[Document images with source code]
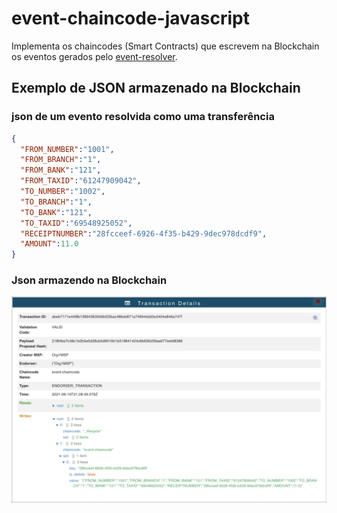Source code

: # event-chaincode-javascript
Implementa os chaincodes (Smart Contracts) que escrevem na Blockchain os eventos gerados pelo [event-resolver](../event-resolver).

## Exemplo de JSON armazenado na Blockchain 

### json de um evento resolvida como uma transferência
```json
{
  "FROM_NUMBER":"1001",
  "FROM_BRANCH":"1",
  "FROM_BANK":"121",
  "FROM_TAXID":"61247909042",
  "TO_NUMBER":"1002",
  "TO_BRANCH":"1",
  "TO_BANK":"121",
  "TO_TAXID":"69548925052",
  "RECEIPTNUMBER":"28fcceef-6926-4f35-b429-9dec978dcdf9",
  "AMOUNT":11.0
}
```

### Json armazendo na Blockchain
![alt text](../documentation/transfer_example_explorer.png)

---

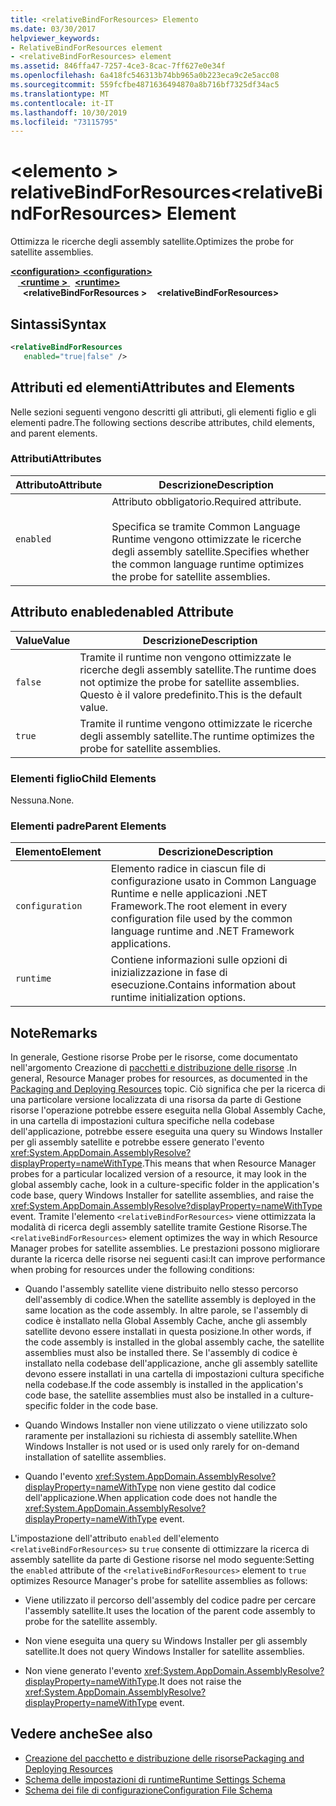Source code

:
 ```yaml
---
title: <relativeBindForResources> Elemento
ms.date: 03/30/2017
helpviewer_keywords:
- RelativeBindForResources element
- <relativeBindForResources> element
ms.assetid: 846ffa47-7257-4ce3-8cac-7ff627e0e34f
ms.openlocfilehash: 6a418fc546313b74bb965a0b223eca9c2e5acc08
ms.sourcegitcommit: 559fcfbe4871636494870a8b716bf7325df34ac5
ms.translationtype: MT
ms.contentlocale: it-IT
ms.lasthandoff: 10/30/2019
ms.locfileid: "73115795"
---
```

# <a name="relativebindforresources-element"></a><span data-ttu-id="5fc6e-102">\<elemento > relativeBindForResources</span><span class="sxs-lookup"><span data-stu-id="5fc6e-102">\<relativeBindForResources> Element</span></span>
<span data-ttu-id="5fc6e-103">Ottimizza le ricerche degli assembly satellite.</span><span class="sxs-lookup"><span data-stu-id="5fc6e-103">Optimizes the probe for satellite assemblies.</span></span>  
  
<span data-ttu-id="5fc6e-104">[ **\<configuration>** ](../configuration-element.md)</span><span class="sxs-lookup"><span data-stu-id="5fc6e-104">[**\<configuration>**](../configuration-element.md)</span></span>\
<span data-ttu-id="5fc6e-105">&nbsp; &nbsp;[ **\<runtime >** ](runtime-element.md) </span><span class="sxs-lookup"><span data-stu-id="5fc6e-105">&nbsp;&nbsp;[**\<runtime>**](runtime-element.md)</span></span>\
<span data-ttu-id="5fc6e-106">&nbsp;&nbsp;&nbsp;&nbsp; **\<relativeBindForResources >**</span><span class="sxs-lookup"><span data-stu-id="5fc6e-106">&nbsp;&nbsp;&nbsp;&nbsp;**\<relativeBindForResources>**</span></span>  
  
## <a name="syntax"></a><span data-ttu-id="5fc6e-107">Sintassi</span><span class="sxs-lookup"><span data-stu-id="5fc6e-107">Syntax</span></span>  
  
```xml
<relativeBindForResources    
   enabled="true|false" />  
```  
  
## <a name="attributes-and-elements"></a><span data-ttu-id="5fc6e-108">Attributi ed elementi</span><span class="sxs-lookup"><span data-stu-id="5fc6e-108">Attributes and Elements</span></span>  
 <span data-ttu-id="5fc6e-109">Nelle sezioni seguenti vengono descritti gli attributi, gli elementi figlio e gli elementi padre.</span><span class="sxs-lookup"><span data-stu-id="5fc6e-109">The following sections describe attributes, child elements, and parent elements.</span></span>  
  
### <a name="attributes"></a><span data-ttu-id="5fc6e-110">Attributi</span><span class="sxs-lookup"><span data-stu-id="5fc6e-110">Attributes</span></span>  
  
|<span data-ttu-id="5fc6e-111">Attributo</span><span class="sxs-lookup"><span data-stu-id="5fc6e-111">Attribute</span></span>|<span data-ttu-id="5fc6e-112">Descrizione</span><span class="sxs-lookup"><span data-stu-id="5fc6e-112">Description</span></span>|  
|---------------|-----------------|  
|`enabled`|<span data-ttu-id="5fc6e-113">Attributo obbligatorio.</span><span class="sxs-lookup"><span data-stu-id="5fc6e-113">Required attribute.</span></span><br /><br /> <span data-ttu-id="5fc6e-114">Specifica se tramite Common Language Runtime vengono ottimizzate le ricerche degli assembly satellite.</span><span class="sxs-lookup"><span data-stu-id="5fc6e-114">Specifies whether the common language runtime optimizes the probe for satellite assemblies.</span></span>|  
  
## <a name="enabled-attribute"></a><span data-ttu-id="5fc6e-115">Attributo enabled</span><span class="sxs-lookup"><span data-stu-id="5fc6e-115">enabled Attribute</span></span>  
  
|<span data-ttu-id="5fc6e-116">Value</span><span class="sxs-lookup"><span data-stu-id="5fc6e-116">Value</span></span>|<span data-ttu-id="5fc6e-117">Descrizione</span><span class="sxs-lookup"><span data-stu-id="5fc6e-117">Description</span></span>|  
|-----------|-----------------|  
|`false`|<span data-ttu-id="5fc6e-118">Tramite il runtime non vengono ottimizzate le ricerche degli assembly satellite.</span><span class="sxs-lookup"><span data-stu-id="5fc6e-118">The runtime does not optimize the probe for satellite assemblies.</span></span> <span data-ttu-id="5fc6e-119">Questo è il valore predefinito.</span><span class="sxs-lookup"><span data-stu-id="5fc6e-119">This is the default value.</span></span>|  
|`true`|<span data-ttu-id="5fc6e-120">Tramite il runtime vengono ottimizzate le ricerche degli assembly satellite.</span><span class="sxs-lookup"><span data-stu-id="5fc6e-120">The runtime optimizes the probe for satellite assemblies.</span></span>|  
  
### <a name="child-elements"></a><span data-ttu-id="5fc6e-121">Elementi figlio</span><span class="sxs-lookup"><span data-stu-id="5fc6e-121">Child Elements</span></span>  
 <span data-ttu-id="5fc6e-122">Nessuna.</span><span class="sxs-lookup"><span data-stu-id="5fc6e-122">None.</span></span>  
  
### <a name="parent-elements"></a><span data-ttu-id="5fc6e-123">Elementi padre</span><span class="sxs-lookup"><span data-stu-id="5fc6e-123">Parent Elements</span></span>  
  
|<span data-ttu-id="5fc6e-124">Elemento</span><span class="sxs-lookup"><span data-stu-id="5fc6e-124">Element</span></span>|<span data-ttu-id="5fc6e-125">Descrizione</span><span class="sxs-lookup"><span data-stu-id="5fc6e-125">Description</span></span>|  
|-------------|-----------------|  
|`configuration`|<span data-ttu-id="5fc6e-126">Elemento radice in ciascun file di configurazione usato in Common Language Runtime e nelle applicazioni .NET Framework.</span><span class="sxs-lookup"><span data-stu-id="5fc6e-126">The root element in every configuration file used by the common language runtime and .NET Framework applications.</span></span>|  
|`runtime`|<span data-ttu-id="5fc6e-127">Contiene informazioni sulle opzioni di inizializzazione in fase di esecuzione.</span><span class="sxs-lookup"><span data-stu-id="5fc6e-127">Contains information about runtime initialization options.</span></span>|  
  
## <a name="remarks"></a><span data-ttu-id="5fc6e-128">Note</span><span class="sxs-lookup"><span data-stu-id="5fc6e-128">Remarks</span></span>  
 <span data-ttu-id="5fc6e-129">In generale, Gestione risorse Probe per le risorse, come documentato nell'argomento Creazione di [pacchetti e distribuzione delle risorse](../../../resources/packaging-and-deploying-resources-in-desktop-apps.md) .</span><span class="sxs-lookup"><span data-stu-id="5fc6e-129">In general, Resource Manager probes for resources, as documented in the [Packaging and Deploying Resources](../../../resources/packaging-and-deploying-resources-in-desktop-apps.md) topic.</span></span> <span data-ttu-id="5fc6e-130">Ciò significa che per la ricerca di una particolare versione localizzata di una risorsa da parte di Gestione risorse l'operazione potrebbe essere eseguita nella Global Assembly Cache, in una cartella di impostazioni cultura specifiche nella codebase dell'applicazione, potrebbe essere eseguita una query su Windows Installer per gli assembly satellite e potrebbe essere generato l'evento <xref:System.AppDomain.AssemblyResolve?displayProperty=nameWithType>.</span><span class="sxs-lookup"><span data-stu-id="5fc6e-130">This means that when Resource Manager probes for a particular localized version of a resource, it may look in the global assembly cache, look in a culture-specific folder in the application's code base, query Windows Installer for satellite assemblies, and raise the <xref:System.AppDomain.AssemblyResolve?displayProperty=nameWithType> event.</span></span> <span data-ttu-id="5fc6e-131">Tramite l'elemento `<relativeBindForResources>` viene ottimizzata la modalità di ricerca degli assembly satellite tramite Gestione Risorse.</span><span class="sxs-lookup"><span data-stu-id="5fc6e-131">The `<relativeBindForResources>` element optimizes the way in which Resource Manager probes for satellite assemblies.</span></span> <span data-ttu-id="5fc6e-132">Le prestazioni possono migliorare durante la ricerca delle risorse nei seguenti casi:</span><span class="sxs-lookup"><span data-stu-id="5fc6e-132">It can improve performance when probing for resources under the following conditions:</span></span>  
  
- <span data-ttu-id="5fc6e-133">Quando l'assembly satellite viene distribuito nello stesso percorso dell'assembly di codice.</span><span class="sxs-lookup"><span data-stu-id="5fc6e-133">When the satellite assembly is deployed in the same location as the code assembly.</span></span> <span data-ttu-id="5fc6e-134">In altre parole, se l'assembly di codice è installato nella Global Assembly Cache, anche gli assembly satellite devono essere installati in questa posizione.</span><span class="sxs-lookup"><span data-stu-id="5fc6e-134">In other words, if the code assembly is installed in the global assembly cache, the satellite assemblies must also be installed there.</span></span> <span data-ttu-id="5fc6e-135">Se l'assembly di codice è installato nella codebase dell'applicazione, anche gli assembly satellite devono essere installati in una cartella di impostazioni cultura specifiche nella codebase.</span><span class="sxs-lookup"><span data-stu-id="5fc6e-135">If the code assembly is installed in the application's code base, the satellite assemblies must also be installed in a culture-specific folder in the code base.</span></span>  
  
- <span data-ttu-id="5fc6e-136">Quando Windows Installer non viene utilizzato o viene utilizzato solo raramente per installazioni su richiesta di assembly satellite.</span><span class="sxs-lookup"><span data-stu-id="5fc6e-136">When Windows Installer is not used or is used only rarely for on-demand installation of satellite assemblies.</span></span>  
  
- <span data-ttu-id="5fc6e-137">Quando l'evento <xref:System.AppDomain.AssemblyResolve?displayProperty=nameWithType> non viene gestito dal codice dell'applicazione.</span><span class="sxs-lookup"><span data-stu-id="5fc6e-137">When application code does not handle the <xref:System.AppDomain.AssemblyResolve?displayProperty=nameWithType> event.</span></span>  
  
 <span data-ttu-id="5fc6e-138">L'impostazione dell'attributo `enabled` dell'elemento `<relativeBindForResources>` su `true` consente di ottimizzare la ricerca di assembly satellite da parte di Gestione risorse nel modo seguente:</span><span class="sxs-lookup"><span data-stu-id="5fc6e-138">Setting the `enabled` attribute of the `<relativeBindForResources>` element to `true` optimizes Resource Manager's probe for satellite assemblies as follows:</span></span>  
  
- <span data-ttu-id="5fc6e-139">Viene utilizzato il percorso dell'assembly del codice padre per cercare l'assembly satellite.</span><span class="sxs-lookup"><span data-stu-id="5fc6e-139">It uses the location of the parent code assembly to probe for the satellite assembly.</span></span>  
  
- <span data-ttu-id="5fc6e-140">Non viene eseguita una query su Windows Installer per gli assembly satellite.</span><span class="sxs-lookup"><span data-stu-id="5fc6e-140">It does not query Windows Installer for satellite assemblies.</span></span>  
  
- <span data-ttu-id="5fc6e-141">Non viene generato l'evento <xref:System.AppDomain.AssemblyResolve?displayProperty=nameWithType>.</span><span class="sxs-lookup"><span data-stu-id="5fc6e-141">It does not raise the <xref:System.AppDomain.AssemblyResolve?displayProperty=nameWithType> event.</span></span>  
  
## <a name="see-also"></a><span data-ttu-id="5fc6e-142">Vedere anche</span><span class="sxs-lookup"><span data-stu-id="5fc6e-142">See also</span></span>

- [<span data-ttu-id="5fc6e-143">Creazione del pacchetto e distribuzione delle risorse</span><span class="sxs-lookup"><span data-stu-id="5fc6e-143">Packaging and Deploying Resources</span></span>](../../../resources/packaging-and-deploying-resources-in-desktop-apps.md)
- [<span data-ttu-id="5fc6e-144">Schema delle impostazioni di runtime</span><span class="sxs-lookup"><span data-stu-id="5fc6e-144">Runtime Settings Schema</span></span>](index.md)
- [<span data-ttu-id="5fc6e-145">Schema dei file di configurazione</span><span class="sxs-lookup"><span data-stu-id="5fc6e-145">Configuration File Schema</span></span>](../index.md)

---

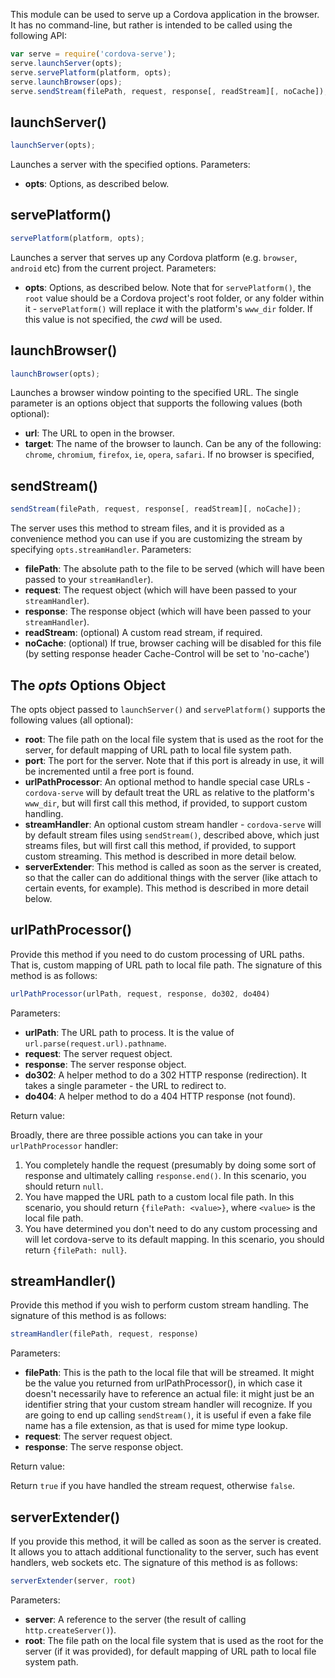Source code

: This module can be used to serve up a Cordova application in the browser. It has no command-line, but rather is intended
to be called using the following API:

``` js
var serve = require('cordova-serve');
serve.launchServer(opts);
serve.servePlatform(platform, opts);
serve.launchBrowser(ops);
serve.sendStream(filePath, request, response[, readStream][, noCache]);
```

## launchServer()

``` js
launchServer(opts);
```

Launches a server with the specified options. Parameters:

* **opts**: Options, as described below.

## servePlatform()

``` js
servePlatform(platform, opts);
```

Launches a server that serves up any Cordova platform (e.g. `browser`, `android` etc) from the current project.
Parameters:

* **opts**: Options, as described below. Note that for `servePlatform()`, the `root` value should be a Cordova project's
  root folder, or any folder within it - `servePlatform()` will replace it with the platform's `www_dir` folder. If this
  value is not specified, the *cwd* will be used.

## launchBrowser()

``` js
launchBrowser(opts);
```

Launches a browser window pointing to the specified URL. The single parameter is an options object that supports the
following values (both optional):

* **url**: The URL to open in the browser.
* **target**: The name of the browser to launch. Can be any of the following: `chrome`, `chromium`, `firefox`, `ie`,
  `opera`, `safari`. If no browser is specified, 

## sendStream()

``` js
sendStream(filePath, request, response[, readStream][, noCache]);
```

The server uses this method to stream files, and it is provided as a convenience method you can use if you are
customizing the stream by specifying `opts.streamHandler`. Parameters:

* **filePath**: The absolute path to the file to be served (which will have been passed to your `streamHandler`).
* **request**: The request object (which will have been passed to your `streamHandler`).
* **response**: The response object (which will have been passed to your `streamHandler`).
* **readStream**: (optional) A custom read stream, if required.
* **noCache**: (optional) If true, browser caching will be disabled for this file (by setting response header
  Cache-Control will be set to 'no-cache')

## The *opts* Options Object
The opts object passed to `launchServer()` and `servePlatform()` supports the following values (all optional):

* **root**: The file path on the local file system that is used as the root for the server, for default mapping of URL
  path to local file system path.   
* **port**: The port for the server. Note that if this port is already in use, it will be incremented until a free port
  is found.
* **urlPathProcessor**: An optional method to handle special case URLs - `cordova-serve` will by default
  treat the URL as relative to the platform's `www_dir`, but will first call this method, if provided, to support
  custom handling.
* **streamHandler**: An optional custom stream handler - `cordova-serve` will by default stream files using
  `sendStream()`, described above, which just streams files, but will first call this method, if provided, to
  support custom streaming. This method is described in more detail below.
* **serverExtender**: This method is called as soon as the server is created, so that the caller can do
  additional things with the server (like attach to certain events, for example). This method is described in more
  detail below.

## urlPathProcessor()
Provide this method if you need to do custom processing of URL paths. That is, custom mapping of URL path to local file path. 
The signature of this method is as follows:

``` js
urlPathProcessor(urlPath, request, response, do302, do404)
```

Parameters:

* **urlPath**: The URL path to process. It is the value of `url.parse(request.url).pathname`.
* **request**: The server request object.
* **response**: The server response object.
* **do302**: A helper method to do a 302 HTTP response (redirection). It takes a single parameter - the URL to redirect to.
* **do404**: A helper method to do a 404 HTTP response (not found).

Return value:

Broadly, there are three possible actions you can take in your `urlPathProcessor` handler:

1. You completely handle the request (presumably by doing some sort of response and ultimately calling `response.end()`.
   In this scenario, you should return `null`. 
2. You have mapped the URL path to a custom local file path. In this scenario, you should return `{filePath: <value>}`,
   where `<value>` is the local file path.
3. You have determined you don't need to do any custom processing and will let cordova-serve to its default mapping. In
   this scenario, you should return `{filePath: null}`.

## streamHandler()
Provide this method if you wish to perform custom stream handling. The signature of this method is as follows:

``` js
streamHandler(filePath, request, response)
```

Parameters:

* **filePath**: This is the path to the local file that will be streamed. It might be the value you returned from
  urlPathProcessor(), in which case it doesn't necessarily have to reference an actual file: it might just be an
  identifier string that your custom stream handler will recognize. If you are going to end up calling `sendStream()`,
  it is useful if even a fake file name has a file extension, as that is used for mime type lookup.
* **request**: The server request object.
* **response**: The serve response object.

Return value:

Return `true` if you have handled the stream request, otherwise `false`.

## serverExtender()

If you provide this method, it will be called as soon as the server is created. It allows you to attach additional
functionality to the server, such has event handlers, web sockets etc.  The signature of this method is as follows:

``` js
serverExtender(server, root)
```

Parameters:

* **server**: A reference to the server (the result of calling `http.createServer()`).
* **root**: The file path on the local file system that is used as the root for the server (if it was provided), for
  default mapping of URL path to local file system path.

Problem to work on: Look at the entries above. Say how many lines have the word "using", and give only the number.

Problem solution: 2